Analisis: Transformasi Digital dalam Pelayanan Legislatif
Langkah yang diambil oleh DPRD Samarinda ini menunjukkan kematangan dalam manajemen krisis dan adaptasi teknologi. Secara kritis, transisi menuju sistem kerja hybrid ini seharusnya menjadi momentum bagi Sekretariat DPRD untuk mempermanenkan sistem administrasi digital yang terintegrasi. Keberhasilan dalam menjalankan WFH selama dua pekan ini akan menjadi tolok ukur sejauh mana efisiensi anggaran dapat tercapai tanpa mengurangi kualitas output kerja.
Selain itu, masyarakat diimbau untuk tetap memanfaatkan kanal komunikasi resmi jika memiliki keperluan mendesak.
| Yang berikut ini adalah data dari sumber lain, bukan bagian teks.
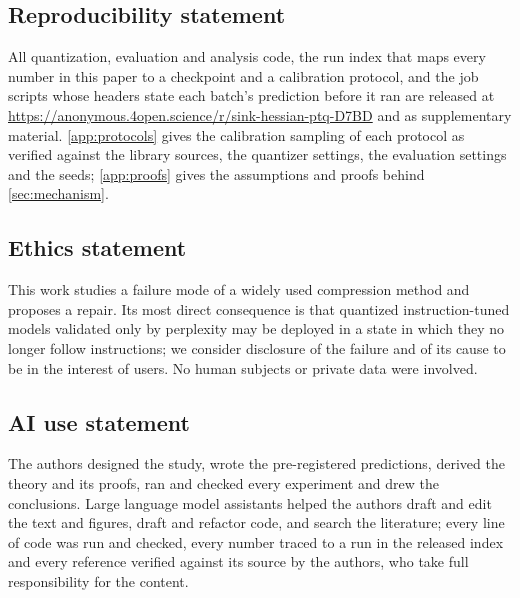 \subsection*{Reproducibility statement}
All quantization, evaluation and analysis code, the run index that maps every number in this paper to a checkpoint and a calibration protocol, and the job scripts whose headers state each batch's prediction before it ran are released at \url{https://anonymous.4open.science/r/sink-hessian-ptq-D7BD} and as supplementary material.
\cref{app:protocols} gives the calibration sampling of each protocol as verified against the library sources, the quantizer settings, the evaluation settings and the seeds; \cref{app:proofs} gives the assumptions and proofs behind \cref{sec:mechanism}.

\subsection*{Ethics statement}
This work studies a failure mode of a widely used compression method and proposes a repair.
Its most direct consequence is that quantized instruction-tuned models validated only by perplexity may be deployed in a state in which they no longer follow instructions; we consider disclosure of the failure and of its cause to be in the interest of users.
No human subjects or private data were involved.

\subsection*{AI use statement}
The authors designed the study, wrote the pre-registered predictions, derived the theory and its proofs, ran and checked every experiment and drew the conclusions.
Large language model assistants helped the authors draft and edit the text and figures, draft and refactor code, and search the literature; every line of code was run and checked, every number traced to a run in the released index and every reference verified against its source by the authors, who take full responsibility for the content.
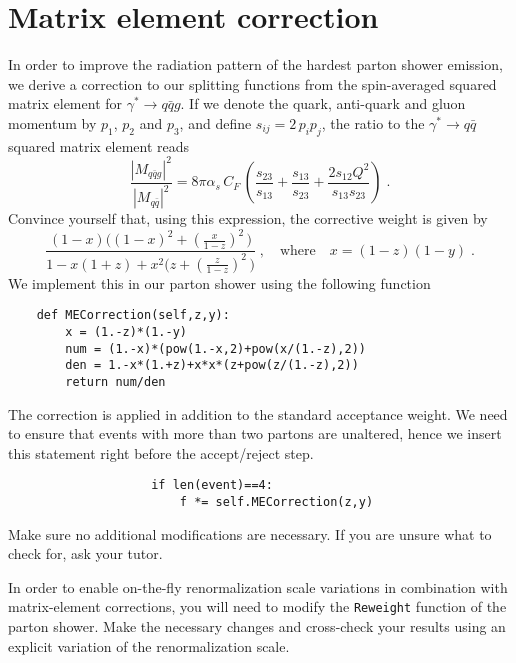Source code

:\documentclass[10pt,fleqn]{scrartcl}
\begin{document}
\section{Matrix element correction}
In order to improve the radiation pattern of the hardest parton shower emission,
we derive a correction to our splitting functions from the spin-averaged squared
matrix element for $\gamma^*\to q\bar{q}g$. If we denote the quark, anti-quark
and gluon momentum by $p_1$, $p_2$ and $p_3$, and define $s_{ij}=2\,p_ip_j$,
the ratio to the $\gamma^*\to q\bar{q}$ squared matrix element reads
\begin{equation}\label{eq:ee3jme}
  \frac{|M_{q\bar{q}g}|^2}{|M_{q\bar{q}}|^2}=
  8\pi\alpha_s\,C_F\,\left(\frac{s_{23}}{s_{13}}+\frac{s_{13}}{s_{23}}
  +\frac{2s_{12}Q^2}{s_{13}s_{23}}\right)\;.
\end{equation} 
Convince yourself that, using this expression, the corrective weight is given by
\begin{equation}
  \frac{(1-x)\Bigg((1-x)^2+\left(\displaystyle\frac{x}{1-z}\right)^2\,\Bigg)}{
    1-x(1+z)+x^2\Bigg(z+\left(\displaystyle\frac{z}{1-z}\right)^2\,\Bigg)}\;,
  \quad\text{where}\quad
  x=(1-z)(1-y)\;.
\end{equation}
We implement this in our parton shower using the following function
\begin{verbatim}
    def MECorrection(self,z,y):
        x = (1.-z)*(1.-y)
        num = (1.-x)*(pow(1.-x,2)+pow(x/(1.-z),2))
        den = 1.-x*(1.+z)+x*x*(z+pow(z/(1.-z),2))
        return num/den
\end{verbatim}
The correction is applied in addition to the standard acceptance weight.
We need to ensure that events with more than two partons are unaltered,
hence we insert this statement right before the accept/reject step.
\begin{verbatim}
                    if len(event)==4:
                        f *= self.MECorrection(z,y) 
\end{verbatim}
Make sure no additional modifications are necessary.
If you are unsure what to check for, ask your tutor.

In order to enable on-the-fly renormalization scale variations
in combination with matrix-element corrections, you will need 
to modify the {\tt Reweight} function of the parton shower.
Make the necessary changes and cross-check your results using
an explicit variation of the renormalization scale.
\end{document}
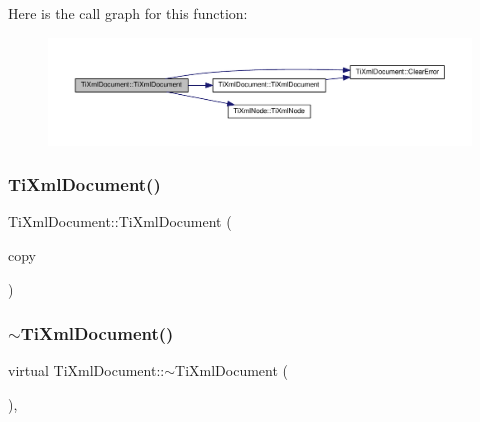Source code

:Here is the call graph for this function\+:\nopagebreak
\begin{figure}[H]
\begin{center}
\leavevmode
\includegraphics[width=350pt]{class_ti_xml_document_ae4508b452d0c3061db085f3db27b8396_cgraph}
\end{center}
\end{figure}
\mbox{\label{class_ti_xml_document_a323a7486e7da6099cdc19a5ff7e74b07}} 
\subsubsection{\texorpdfstring{Ti\+Xml\+Document()}{TiXmlDocument()}\hspace{0.1cm}{\footnotesize\ttfamily [3/3]}}
{\footnotesize\ttfamily Ti\+Xml\+Document\+::\+Ti\+Xml\+Document (\begin{DoxyParamCaption}\item[{const \hyperlink{class_ti_xml_document}{Ti\+Xml\+Document} \&}]{copy }\end{DoxyParamCaption})}

\mbox{\label{class_ti_xml_document_a1b8a035c2c2aab38e4387246a0b712c5}} 
\subsubsection{\texorpdfstring{$\sim$\+Ti\+Xml\+Document()}{~TiXmlDocument()}}
{\footnotesize\ttfamily virtual Ti\+Xml\+Document\+::$\sim$\+Ti\+Xml\+Document (\begin{DoxyParamCaption}{ }\end{DoxyParamCaption})\hspace{0.3cm}{\ttfamily [inline]}, {\ttfamily [virtual]}}



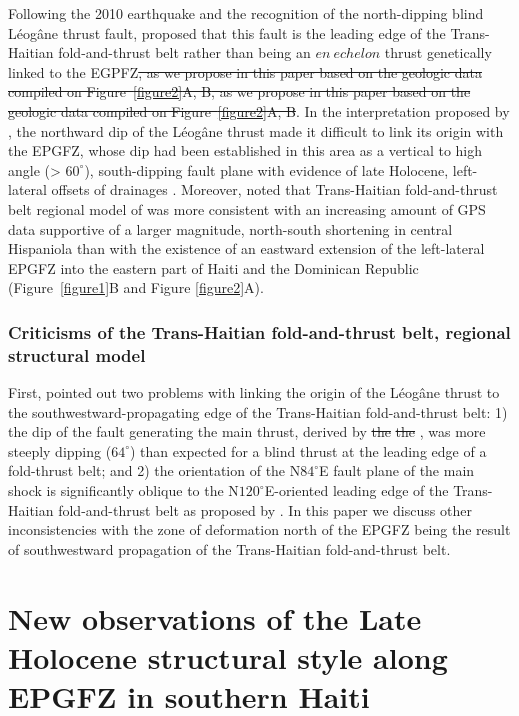 \documentclass[linenumbers,draft]{agujournal}
\providecommand{\DIFdel}[1]{{\protect\color{red}\sout{#1}}}                      %
\providecommand{\DIFaddbegin}{} %
\providecommand{\DIFaddend}{} %
\providecommand{\DIFdelbegin}{} %
\providecommand{\DIFdelend}{} %
\begin{document}
Following the 2010 earthquake and the recognition of the north-dipping blind L\'eog\^ane thrust fault, \citet{calais2010transpressional} proposed that this fault is the leading edge of the Trans-Haitian fold-and-thrust belt rather than being an $en~echelon$ thrust genetically linked to the EGPFZ\DIFdelbegin \DIFdel{, as we propose in this paper based on the geologic data compiled on Figure~\ref{figure2}A, B}\DIFdelend \DIFaddbegin \st{, as we propose in this paper based on the geologic data compiled on Figure~{\ref{figure2}}A, B}\DIFaddend . In the interpretation proposed by \citet{calais2010transpressional}, the northward dip of the L\'eog\^ane thrust made it difficult to link its origin with the EPGFZ, whose dip had been established in this area as a vertical to high angle (> $60^{\circ}$), south-dipping fault plane with evidence of late Holocene, left-lateral offsets of drainages \citep{prentice2010seismic}. Moreover, \citet{symithe2016present} noted that Trans-Haitian fold-and-thrust belt regional model of \citet{pubellier2000plate} was more consistent with an increasing amount of GPS data supportive of a larger magnitude, north-south shortening in central Hispaniola than with the existence of an eastward extension of the left-lateral EPGFZ into the eastern part of Haiti and the Dominican Republic (Figure~\ref{figure1}B and Figure \ref{figure2}A).

\subsubsection{Criticisms of the Trans-Haitian fold-and-thrust belt, regional structural model}
First, \citet{mercier20112010} pointed out two problems with linking the origin of the L\'eog\^ane thrust to the southwestward-propagating edge of the Trans-Haitian fold-and-thrust belt: 1) the dip of the fault generating the main thrust, derived by \DIFdelbegin \DIFdel{the }\DIFdelend \DIFaddbegin \st{the} \DIFaddend \citet{mercier20112010}, was more steeply dipping ($64^{\circ}$) than expected for a blind thrust at the leading edge of a fold-thrust belt; and 2) the orientation of the N$84^{\circ}$E fault plane of the main shock is significantly oblique to the N$120^{\circ}$E-oriented leading edge of the Trans-Haitian fold-and-thrust belt as proposed by \citet{pubellier2000plate}. In this paper we discuss other inconsistencies with the zone of deformation north of the EPGFZ being the result of southwestward propagation of the Trans-Haitian fold-and-thrust belt.

\section{New observations of the Late Holocene structural style along EPGFZ in southern Haiti}
\end{document}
Helmi Abdullah menegaskan bahwa keterbukaan informasi publik adalah harga mati. Beliau juga mengajak masyarakat untuk aktif memantau jalannya program kerja melalui media sosial resmi DPRD, sehingga fungsi pengawasan tetap berjalan dua arah. Langkah ini sejalan dengan upaya sebelumnya terkait evaluasi kinerja tahunan Sekretariat DPRD yang menuntut transparansi lebih tinggi.
Penutupan kebijakan WFH ini nantinya akan diikuti dengan evaluasi menyeluruh. Helmi berharap seluruh staf dan anggota dewan dapat membuktikan bahwa integritas kerja tidak terbatas oleh ruang kantor. Dengan komitmen yang kuat, pelayanan publik di Samarinda diharapkan tetap menjadi percontohan bagi daerah lain di Kalimantan Timur dalam hal adaptabilitas birokrasi di era modern.